One of the things we did when Kelvin visited Savannah — we mentioned it during a recent podcast — was to head over to my neighborhood Jalapeño's for lunch.

Jalapeño's is a Mexican restaurant run by Mexicans, not one of those California-Mexican joints with overstuffed burritos that puts avocado on everything so they can charge an extra $3 for it. Not that I don't love those places, but (go ahead, call me a racist) I want to see Mexicans eating in my Mexican joints.


Kelvin wandered off to the restroom and left me to order drinks, which he'll never do again, because I ordered a couple of tall beers. Sundays, that's $2.50 for 24 oz. of Dos Equis (XX) in a fairly hefty glass.

We also ordered lunch ($9 apiece for a boatload of food) and we sat and talked. And talked. And talked. About 90 minutes later, the server dropped off the check and said there was no hurry. We paid but then sat there for another half hour to talk and finish our beers.

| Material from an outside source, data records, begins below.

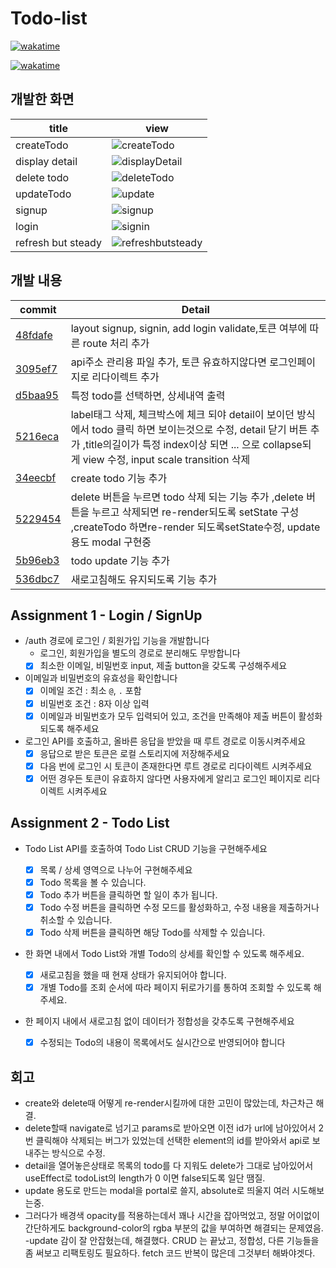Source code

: # Todo-list
[![wakatime](https://wakatime.com/badge/user/e99352fb-fe22-4c5f-8d00-0071140b9a56/project/e47ad9b5-7781-4115-94a2-1fd40f14b856.svg)](https://wakatime.com/badge/user/e99352fb-fe22-4c5f-8d00-0071140b9a56/project/e47ad9b5-7781-4115-94a2-1fd40f14b856)

[![wakatime](https://wakatime.com/badge/user/e99352fb-fe22-4c5f-8d00-0071140b9a56/project/e47ad9b5-7781-4115-94a2-1fd40f14b856.svg)](https://wakatime.com/badge/user/e99352fb-fe22-4c5f-8d00-0071140b9a56/project/e47ad9b5-7781-4115-94a2-1fd40f14b856)

## 개발한 화면

| title              | view                                                                                                                       |
| ------------------ | -------------------------------------------------------------------------------------------------------------------------- |
| createTodo         | ![createTodo](https://user-images.githubusercontent.com/79638133/235801274-99a3b5dd-3fa0-447c-8be2-40580cf080c8.gif)       |
| display detail     | ![displayDetail](https://user-images.githubusercontent.com/79638133/235801404-3d267ef3-14a3-44ba-919c-a44f83bb0931.gif)    |
| delete todo        | ![deleteTodo](https://user-images.githubusercontent.com/79638133/235801416-5be7d239-2ad7-4b2b-9d4e-383aadfa6c59.gif)       |
| updateTodo         | ![update](https://user-images.githubusercontent.com/79638133/235801454-009bf3a8-0ffa-44e0-b35f-ac961baea5ac.gif)           |
| signup             | ![signup](https://user-images.githubusercontent.com/79638133/235801476-c34f2835-2d4e-4020-b2fd-468e5dff9d77.gif)           |
| login              | ![signin](https://user-images.githubusercontent.com/79638133/235801500-ae75f154-ce95-48d9-a3ad-12b56dea4266.gif)           |
| refresh but steady | ![refreshbutsteady](https://user-images.githubusercontent.com/79638133/235801820-3e084ad6-059c-40c2-b472-1e8add8a1662.gif) |

## 개발 내용

| commit                                                                                              | Detail                                                                                                                                                                                                                |
| --------------------------------------------------------------------------------------------------- | --------------------------------------------------------------------------------------------------------------------------------------------------------------------------------------------------------------------- |
| [48fdafe](https://github.com/201steve/todo/pull/8/commits/48fdafe4f05839682faa40867c3ac4c35bcaea37) | layout signup, signin, add login validate,토큰 여부에 따른 route 처리 추가                                                                                                                                            |
| [3095ef7](https://github.com/201steve/todo/pull/8/commits/3095ef7e8461c26be34b27ab35e3b9dd54844b49) | api주소 관리용 파일 추가, 토큰 유효하지않다면 로그인페이지로 리다이렉트 추가                                                                                                                                          |
| [d5baa95](https://github.com/201steve/todo/pull/8/commits/d5baa9549fc9af43d99677a2cb6e3a196a70c0b6) | 특정 todo를 선택하면, 상세내역 출력                                                                                                                                                                                   |
| [5216eca](https://github.com/201steve/todo/pull/8/commits/5216eca39996e3ff7ef41165ad8d1599cf379a26) | label태그 삭제, 체크박스에 체크 되야 detail이 보이던 방식에서 todo 클릭 하면 보이는것으로 수정, detail 닫기 버튼 추가 ,title의길이가 특정 index이상 되면 ... 으로 collapse되게 view 수정, input scale transition 삭제 |
| [34eecbf](https://github.com/201steve/todo/pull/8/commits/34eecbf49b4ba5d9c6cbb08681dcf4fde868a9ce) | create todo 기능 추가                                                                                                                                                                                                 |
| [5229454](https://github.com/201steve/todo/pull/8/commits/52294540ecbd2d5b1ee2bb2cafa2e1e6e6e0f0f0) | delete 버튼을 누르면 todo 삭제 되는 기능 추가 ,delete 버튼을 누르고 삭제되면 re-render되도록 setState 구성 ,createTodo 하면re-render 되도록setState수정, update 용도 modal 구현중                                     |
| [5b96eb3](https://github.com/201steve/todo/pull/9/commits/5b96eb3233c2e50a5ec92905bef85e67044573ff) | todo update 기능 추가                                                                                                                                                                                                 |
| [536dbc7](https://github.com/201steve/todo/pull/9/commits/536dbc77e812f2f3f759018c37aadf52dcd83487) | 새로고침해도 유지되도록 기능 추가                                                                                                                                                                                     |

## Assignment 1 - Login / SignUp

- /auth 경로에 로그인 / 회원가입 기능을 개발합니다
  - 로그인, 회원가입을 별도의 경로로 분리해도 무방합니다
  - [x] 최소한 이메일, 비밀번호 input, 제출 button을 갖도록 구성해주세요
- 이메일과 비밀번호의 유효성을 확인합니다
  - [x] 이메일 조건 : 최소 `@`, `.` 포함
  - [x] 비밀번호 조건 : 8자 이상 입력
  - [x] 이메일과 비밀번호가 모두 입력되어 있고, 조건을 만족해야 제출 버튼이 활성화 되도록 해주세요
- 로그인 API를 호출하고, 올바른 응답을 받았을 때 루트 경로로 이동시켜주세요
  - [x] 응답으로 받은 토큰은 로컬 스토리지에 저장해주세요
  - [x] 다음 번에 로그인 시 토큰이 존재한다면 루트 경로로 리다이렉트 시켜주세요
  - [x] 어떤 경우든 토큰이 유효하지 않다면 사용자에게 알리고 로그인 페이지로 리다이렉트 시켜주세요

## Assignment 2 - Todo List

- Todo List API를 호출하여 Todo List CRUD 기능을 구현해주세요
  - [x] 목록 / 상세 영역으로 나누어 구현해주세요
  - [x] Todo 목록을 볼 수 있습니다.
  - [x] Todo 추가 버튼을 클릭하면 할 일이 추가 됩니다.
  - [x] Todo 수정 버튼을 클릭하면 수정 모드를 활성화하고, 수정 내용을 제출하거나 취소할 수 있습니다.
  - [x] Todo 삭제 버튼을 클릭하면 해당 Todo를 삭제할 수 있습니다.
- 한 화면 내에서 Todo List와 개별 Todo의 상세를 확인할 수 있도록 해주세요.
  - [x] 새로고침을 했을 때 현재 상태가 유지되어야 합니다.
  - [x] 개별 Todo를 조회 순서에 따라 페이지 뒤로가기를 통하여 조회할 수 있도록 해주세요.
- 한 페이지 내에서 새로고침 없이 데이터가 정합성을 갖추도록 구현해주세요

  - [x] 수정되는 Todo의 내용이 목록에서도 실시간으로 반영되어야 합니다

## 회고

- create와 delete때 어떻게 re-render시킬까에 대한 고민이 많았는데, 차근차근 해결.
- delete할때 navigate로 넘기고 params로 받아오면 이전 id가 url에 남아있어서 2번 클릭해야 삭제되는 버그가 있었는데 선택한 element의 id를 받아와서 api로 보내주는 방식으로 수정.
- detail을 열어놓은상태로 목록의 todo를 다 지워도 delete가 그대로 남아있어서 useEffect로 todoList의 length가 0 이면 false되도록 일단 땜질.
- update 용도로 만드는 modal을 portal로 쓸지, absolute로 띄울지 여러 시도해보는중.
- 그러다가 배경색 opacity를 적용하는데서 꽤나 시간을 잡아먹었고, 정말 어이없이 간단하게도 background-color의 rgba 부분의 값을 부여하면 해결되는 문제였음.
  -update 감이 잘 안잡혔는데, 해결했다. CRUD 는 끝났고, 정합성, 다른 기능들을 좀 써보고 리팩토링도 필요하다. fetch 코드 반복이 많은데 그것부터 해봐야겟다.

There was no checking in to see if we would buy something else. No interrupting just to make sure we were doing OK.

The good folks at the restaurant just let us sit and catch up.

Now, maybe that's a lesson in how to run an establishment, especially when there isn't a line of people waiting for tables (I still think establishments should let people sit as long as they want to despite later patrons' desire for churn, but then again, I don't make money by getting more people to order food).

But maybe it's also a lesson in sitting.

My favorite bit in The Miracle of Mindfulness is a reminder to "wash the dishes to wash the dishes," because if you're washing the dishes but thinking about the dessert you'll get to share with friends afterward, when you're eating the dessert with your friends you'll be thinking about what's next.

We weren't worried about what came after the beer and the lunch conversation. We were just eating and drinking and talking.

And when we were finished eating, we drank and talked.

And when we finished drinking, we talked.

And when we finished talking, we got in the car and went home.

Give yourself the opportunity to just hang and be. Give that opportunity as well to your friends, your relatives, your customers and perfect strangers just soaking up now.